» **DATASET ENTRIES**
___
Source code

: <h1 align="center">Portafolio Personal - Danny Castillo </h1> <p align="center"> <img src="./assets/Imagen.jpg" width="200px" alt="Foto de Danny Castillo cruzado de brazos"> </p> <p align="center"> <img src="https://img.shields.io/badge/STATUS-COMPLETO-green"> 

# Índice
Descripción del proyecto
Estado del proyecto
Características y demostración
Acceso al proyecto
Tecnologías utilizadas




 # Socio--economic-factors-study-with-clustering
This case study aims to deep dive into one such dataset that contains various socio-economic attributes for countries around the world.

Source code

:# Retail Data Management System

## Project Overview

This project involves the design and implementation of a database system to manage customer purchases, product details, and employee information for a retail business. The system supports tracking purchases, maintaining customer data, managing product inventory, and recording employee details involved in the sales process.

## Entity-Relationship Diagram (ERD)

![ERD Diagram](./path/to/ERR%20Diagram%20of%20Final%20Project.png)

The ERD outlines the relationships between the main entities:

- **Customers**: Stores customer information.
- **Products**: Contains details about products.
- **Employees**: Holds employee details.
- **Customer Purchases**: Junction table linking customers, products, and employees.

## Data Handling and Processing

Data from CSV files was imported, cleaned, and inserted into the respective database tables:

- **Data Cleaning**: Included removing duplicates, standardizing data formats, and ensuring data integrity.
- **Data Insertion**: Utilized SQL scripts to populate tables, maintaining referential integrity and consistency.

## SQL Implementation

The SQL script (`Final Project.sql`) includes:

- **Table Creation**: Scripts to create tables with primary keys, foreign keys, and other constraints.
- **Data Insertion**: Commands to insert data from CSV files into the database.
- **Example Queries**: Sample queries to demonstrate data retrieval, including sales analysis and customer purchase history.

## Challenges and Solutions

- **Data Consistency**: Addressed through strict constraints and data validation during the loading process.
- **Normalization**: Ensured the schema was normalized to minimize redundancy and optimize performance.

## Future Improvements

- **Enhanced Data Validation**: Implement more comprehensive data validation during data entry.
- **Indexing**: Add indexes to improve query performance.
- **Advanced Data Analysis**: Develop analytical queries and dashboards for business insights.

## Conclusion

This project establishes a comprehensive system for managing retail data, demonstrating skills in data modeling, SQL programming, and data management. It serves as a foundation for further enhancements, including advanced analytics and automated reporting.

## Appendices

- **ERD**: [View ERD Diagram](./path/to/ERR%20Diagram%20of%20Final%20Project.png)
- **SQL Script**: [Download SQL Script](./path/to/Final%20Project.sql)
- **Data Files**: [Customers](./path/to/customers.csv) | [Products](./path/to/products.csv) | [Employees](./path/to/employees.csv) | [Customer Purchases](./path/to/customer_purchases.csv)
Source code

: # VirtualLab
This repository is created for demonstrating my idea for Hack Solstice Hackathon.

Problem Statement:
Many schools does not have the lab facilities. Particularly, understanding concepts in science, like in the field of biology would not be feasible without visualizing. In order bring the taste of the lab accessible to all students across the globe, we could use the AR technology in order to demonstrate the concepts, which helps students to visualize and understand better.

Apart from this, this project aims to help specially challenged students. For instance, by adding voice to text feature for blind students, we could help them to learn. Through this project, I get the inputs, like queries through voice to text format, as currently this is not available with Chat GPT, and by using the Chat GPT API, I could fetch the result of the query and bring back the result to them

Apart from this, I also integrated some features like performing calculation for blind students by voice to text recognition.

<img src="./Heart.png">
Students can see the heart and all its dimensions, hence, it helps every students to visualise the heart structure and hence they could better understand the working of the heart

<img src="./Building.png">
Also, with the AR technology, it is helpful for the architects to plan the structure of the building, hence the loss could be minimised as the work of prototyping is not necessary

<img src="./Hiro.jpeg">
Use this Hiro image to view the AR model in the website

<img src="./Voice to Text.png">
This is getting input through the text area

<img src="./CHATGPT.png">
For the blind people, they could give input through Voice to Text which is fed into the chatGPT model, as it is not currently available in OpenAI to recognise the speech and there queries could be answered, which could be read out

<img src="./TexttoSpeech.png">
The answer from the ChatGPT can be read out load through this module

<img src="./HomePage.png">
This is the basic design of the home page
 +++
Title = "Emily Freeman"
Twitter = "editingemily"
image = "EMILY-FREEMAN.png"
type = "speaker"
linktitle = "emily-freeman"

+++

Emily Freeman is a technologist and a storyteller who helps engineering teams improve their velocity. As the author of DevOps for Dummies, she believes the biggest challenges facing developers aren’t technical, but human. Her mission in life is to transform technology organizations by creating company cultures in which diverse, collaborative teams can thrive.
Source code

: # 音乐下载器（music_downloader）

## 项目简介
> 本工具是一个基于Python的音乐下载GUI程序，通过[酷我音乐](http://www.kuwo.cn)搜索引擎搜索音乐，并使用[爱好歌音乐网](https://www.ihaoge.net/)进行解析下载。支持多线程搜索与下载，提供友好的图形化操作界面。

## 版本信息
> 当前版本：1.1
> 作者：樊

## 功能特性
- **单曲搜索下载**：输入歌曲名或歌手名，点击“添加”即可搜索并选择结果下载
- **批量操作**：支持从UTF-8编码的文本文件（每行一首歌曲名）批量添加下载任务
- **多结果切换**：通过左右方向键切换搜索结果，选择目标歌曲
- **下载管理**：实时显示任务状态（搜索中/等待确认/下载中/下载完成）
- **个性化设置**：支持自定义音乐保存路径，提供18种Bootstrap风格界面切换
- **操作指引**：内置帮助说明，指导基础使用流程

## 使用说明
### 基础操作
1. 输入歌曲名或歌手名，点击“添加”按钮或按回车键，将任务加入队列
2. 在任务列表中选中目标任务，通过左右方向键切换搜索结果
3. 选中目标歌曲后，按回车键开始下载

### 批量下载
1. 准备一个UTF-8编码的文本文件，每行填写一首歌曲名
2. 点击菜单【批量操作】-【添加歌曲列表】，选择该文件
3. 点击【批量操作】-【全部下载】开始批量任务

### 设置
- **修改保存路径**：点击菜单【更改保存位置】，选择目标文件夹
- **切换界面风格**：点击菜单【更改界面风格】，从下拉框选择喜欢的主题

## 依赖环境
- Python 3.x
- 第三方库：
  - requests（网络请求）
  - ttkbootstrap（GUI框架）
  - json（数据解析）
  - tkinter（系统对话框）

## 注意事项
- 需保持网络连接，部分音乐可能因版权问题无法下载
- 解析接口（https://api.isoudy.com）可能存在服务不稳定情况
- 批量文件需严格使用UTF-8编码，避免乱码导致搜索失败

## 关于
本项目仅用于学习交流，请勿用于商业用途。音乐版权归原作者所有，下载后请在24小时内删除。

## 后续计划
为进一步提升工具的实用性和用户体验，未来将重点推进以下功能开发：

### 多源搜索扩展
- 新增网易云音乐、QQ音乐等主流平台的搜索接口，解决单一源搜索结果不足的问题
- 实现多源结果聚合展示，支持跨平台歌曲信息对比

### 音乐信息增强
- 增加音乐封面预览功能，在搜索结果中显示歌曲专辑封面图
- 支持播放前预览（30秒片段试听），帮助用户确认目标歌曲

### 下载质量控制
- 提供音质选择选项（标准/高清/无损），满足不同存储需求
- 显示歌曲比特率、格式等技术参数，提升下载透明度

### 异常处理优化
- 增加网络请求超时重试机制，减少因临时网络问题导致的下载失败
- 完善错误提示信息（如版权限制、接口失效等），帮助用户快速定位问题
___
» **AIM OF THE EXERCISE**
Reproduce the material exactly, with every line intact.

» **FINAL ANSWER**
Source code

: <h1 align="center">Portafolio Personal - Danny Castillo </h1> <p align="center"> <img src="./assets/Imagen.jpg" width="200px" alt="Foto de Danny Castillo cruzado de brazos"> </p> <p align="center"> <img src="https://img.shields.io/badge/STATUS-COMPLETO-green"> 

# Índice
Descripción del proyecto
Estado del proyecto
Características y demostración
Acceso al proyecto
Tecnologías utilizadas




 # Socio--economic-factors-study-with-clustering
This case study aims to deep dive into one such dataset that contains various socio-economic attributes for countries around the world.

Source code

:# Retail Data Management System

## Project Overview

This project involves the design and implementation of a database system to manage customer purchases, product details, and employee information for a retail business. The system supports tracking purchases, maintaining customer data, managing product inventory, and recording employee details involved in the sales process.

## Entity-Relationship Diagram (ERD)

![ERD Diagram](./path/to/ERR%20Diagram%20of%20Final%20Project.png)

The ERD outlines the relationships between the main entities:

- **Customers**: Stores customer information.
- **Products**: Contains details about products.
- **Employees**: Holds employee details.
- **Customer Purchases**: Junction table linking customers, products, and employees.

## Data Handling and Processing

Data from CSV files was imported, cleaned, and inserted into the respective database tables:

- **Data Cleaning**: Included removing duplicates, standardizing data formats, and ensuring data integrity.
- **Data Insertion**: Utilized SQL scripts to populate tables, maintaining referential integrity and consistency.

## SQL Implementation

The SQL script (`Final Project.sql`) includes:

- **Table Creation**: Scripts to create tables with primary keys, foreign keys, and other constraints.
- **Data Insertion**: Commands to insert data from CSV files into the database.
- **Example Queries**: Sample queries to demonstrate data retrieval, including sales analysis and customer purchase history.

## Challenges and Solutions

- **Data Consistency**: Addressed through strict constraints and data validation during the loading process.
- **Normalization**: Ensured the schema was normalized to minimize redundancy and optimize performance.

## Future Improvements

- **Enhanced Data Validation**: Implement more comprehensive data validation during data entry.
- **Indexing**: Add indexes to improve query performance.
- **Advanced Data Analysis**: Develop analytical queries and dashboards for business insights.

## Conclusion

This project establishes a comprehensive system for managing retail data, demonstrating skills in data modeling, SQL programming, and data management. It serves as a foundation for further enhancements, including advanced analytics and automated reporting.

## Appendices

- **ERD**: [View ERD Diagram](./path/to/ERR%20Diagram%20of%20Final%20Project.png)
- **SQL Script**: [Download SQL Script](./path/to/Final%20Project.sql)
- **Data Files**: [Customers](./path/to/customers.csv) | [Products](./path/to/products.csv) | [Employees](./path/to/employees.csv) | [Customer Purchases](./path/to/customer_purchases.csv)
Source code

: # VirtualLab
This repository is created for demonstrating my idea for Hack Solstice Hackathon.

Problem Statement:
Many schools does not have the lab facilities. Particularly, understanding concepts in science, like in the field of biology would not be feasible without visualizing. In order bring the taste of the lab accessible to all students across the globe, we could use the AR technology in order to demonstrate the concepts, which helps students to visualize and understand better.

Apart from this, this project aims to help specially challenged students. For instance, by adding voice to text feature for blind students, we could help them to learn. Through this project, I get the inputs, like queries through voice to text format, as currently this is not available with Chat GPT, and by using the Chat GPT API, I could fetch the result of the query and bring back the result to them

Apart from this, I also integrated some features like performing calculation for blind students by voice to text recognition.

<img src="./Heart.png">
Students can see the heart and all its dimensions, hence, it helps every students to visualise the heart structure and hence they could better understand the working of the heart

<img src="./Building.png">
Also, with the AR technology, it is helpful for the architects to plan the structure of the building, hence the loss could be minimised as the work of prototyping is not necessary

<img src="./Hiro.jpeg">
Use this Hiro image to view the AR model in the website

<img src="./Voice to Text.png">
This is getting input through the text area

<img src="./CHATGPT.png">
For the blind people, they could give input through Voice to Text which is fed into the chatGPT model, as it is not currently available in OpenAI to recognise the speech and there queries could be answered, which could be read out

<img src="./TexttoSpeech.png">
The answer from the ChatGPT can be read out load through this module

<img src="./HomePage.png">
This is the basic design of the home page
 +++
Title = "Emily Freeman"
Twitter = "editingemily"
image = "EMILY-FREEMAN.png"
type = "speaker"
linktitle = "emily-freeman"

+++

Emily Freeman is a technologist and a storyteller who helps engineering teams improve their velocity. As the author of DevOps for Dummies, she believes the biggest challenges facing developers aren’t technical, but human. Her mission in life is to transform technology organizations by creating company cultures in which diverse, collaborative teams can thrive.
Source code

: # 音乐下载器（music_downloader）

## 项目简介
> 本工具是一个基于Python的音乐下载GUI程序，通过[酷我音乐](http://www.kuwo.cn)搜索引擎搜索音乐，并使用[爱好歌音乐网](https://www.ihaoge.net/)进行解析下载。支持多线程搜索与下载，提供友好的图形化操作界面。

## 版本信息
> 当前版本：1.1
> 作者：樊

## 功能特性
- **单曲搜索下载**：输入歌曲名或歌手名，点击“添加”即可搜索并选择结果下载
- **批量操作**：支持从UTF-8编码的文本文件（每行一首歌曲名）批量添加下载任务
- **多结果切换**：通过左右方向键切换搜索结果，选择目标歌曲
- **下载管理**：实时显示任务状态（搜索中/等待确认/下载中/下载完成）
- **个性化设置**：支持自定义音乐保存路径，提供18种Bootstrap风格界面切换
- **操作指引**：内置帮助说明，指导基础使用流程

## 使用说明
### 基础操作
1. 输入歌曲名或歌手名，点击“添加”按钮或按回车键，将任务加入队列
2. 在任务列表中选中目标任务，通过左右方向键切换搜索结果
3. 选中目标歌曲后，按回车键开始下载

### 批量下载
1. 准备一个UTF-8编码的文本文件，每行填写一首歌曲名
2. 点击菜单【批量操作】-【添加歌曲列表】，选择该文件
3. 点击【批量操作】-【全部下载】开始批量任务

### 设置
- **修改保存路径**：点击菜单【更改保存位置】，选择目标文件夹
- **切换界面风格**：点击菜单【更改界面风格】，从下拉框选择喜欢的主题

## 依赖环境
- Python 3.x
- 第三方库：
  - requests（网络请求）
  - ttkbootstrap（GUI框架）
  - json（数据解析）
  - tkinter（系统对话框）

## 注意事项
- 需保持网络连接，部分音乐可能因版权问题无法下载
- 解析接口（https://api.isoudy.com）可能存在服务不稳定情况
- 批量文件需严格使用UTF-8编码，避免乱码导致搜索失败

## 关于
本项目仅用于学习交流，请勿用于商业用途。音乐版权归原作者所有，下载后请在24小时内删除。

## 后续计划
为进一步提升工具的实用性和用户体验，未来将重点推进以下功能开发：

### 多源搜索扩展
- 新增网易云音乐、QQ音乐等主流平台的搜索接口，解决单一源搜索结果不足的问题
- 实现多源结果聚合展示，支持跨平台歌曲信息对比

### 音乐信息增强
- 增加音乐封面预览功能，在搜索结果中显示歌曲专辑封面图
- 支持播放前预览（30秒片段试听），帮助用户确认目标歌曲

### 下载质量控制
- 提供音质选择选项（标准/高清/无损），满足不同存储需求
- 显示歌曲比特率、格式等技术参数，提升下载透明度

### 异常处理优化
- 增加网络请求超时重试机制，减少因临时网络问题导致的下载失败
- 完善错误提示信息（如版权限制、接口失效等），帮助用户快速定位问题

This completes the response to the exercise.